Saved entries:
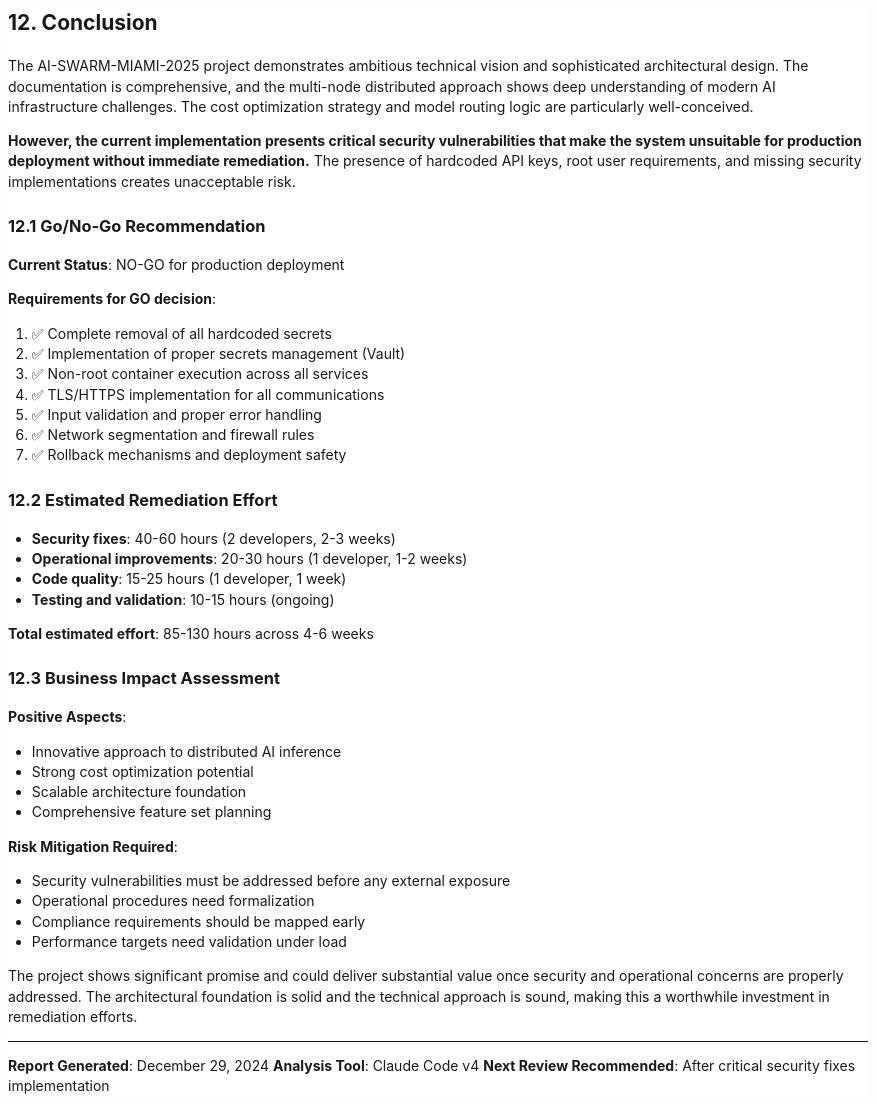 
## 12. Conclusion

The AI-SWARM-MIAMI-2025 project demonstrates ambitious technical vision and sophisticated architectural design. The documentation is comprehensive, and the multi-node distributed approach shows deep understanding of modern AI infrastructure challenges. The cost optimization strategy and model routing logic are particularly well-conceived.

**However, the current implementation presents critical security vulnerabilities that make the system unsuitable for production deployment without immediate remediation.** The presence of hardcoded API keys, root user requirements, and missing security implementations creates unacceptable risk.

### 12.1 Go/No-Go Recommendation

**Current Status**: NO-GO for production deployment

**Requirements for GO decision**:

1. ✅ Complete removal of all hardcoded secrets
2. ✅ Implementation of proper secrets management (Vault)
3. ✅ Non-root container execution across all services
4. ✅ TLS/HTTPS implementation for all communications
5. ✅ Input validation and proper error handling
6. ✅ Network segmentation and firewall rules
7. ✅ Rollback mechanisms and deployment safety

### 12.2 Estimated Remediation Effort

- **Security fixes**: 40-60 hours (2 developers, 2-3 weeks)
- **Operational improvements**: 20-30 hours (1 developer, 1-2 weeks)
- **Code quality**: 15-25 hours (1 developer, 1 week)
- **Testing and validation**: 10-15 hours (ongoing)

**Total estimated effort**: 85-130 hours across 4-6 weeks

### 12.3 Business Impact Assessment

**Positive Aspects**:

- Innovative approach to distributed AI inference
- Strong cost optimization potential
- Scalable architecture foundation
- Comprehensive feature set planning

**Risk Mitigation Required**:

- Security vulnerabilities must be addressed before any external exposure
- Operational procedures need formalization
- Compliance requirements should be mapped early
- Performance targets need validation under load

The project shows significant promise and could deliver substantial value once security and operational concerns are properly addressed. The architectural foundation is solid and the technical approach is sound, making this a worthwhile investment in remediation efforts.

---

**Report Generated**: December 29, 2024
**Analysis Tool**: Claude Code v4
**Next Review Recommended**: After critical security fixes implementation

* [Instructions for the task]: Please ensure that the data above is repeated exactly, with no pictures in the copy.

* [Task solution]:
## 12. Conclusion

The AI-SWARM-MIAMI-2025 project demonstrates ambitious technical vision and sophisticated architectural design. The documentation is comprehensive, and the multi-node distributed approach shows deep understanding of modern AI infrastructure challenges. The cost optimization strategy and model routing logic are particularly well-conceived.

**However, the current implementation presents critical security vulnerabilities that make the system unsuitable for production deployment without immediate remediation.** The presence of hardcoded API keys, root user requirements, and missing security implementations creates unacceptable risk.

### 12.1 Go/No-Go Recommendation

**Current Status**: NO-GO for production deployment

**Requirements for GO decision**:

1. ✅ Complete removal of all hardcoded secrets
2. ✅ Implementation of proper secrets management (Vault)
3. ✅ Non-root container execution across all services
4. ✅ TLS/HTTPS implementation for all communications
5. ✅ Input validation and proper error handling
6. ✅ Network segmentation and firewall rules
7. ✅ Rollback mechanisms and deployment safety

### 12.2 Estimated Remediation Effort

- **Security fixes**: 40-60 hours (2 developers, 2-3 weeks)
- **Operational improvements**: 20-30 hours (1 developer, 1-2 weeks)
- **Code quality**: 15-25 hours (1 developer, 1 week)
- **Testing and validation**: 10-15 hours (ongoing)

**Total estimated effort**: 85-130 hours across 4-6 weeks

### 12.3 Business Impact Assessment

**Positive Aspects**:

- Innovative approach to distributed AI inference
- Strong cost optimization potential
- Scalable architecture foundation
- Comprehensive feature set planning

**Risk Mitigation Required**:

- Security vulnerabilities must be addressed before any external exposure
- Operational procedures need formalization
- Compliance requirements should be mapped early
- Performance targets need validation under load

The project shows significant promise and could deliver substantial value once security and operational concerns are properly addressed. The architectural foundation is solid and the technical approach is sound, making this a worthwhile investment in remediation efforts.

---

**Report Generated**: December 29, 2024
**Analysis Tool**: Claude Code v4
**Next Review Recommended**: After critical security fixes implementation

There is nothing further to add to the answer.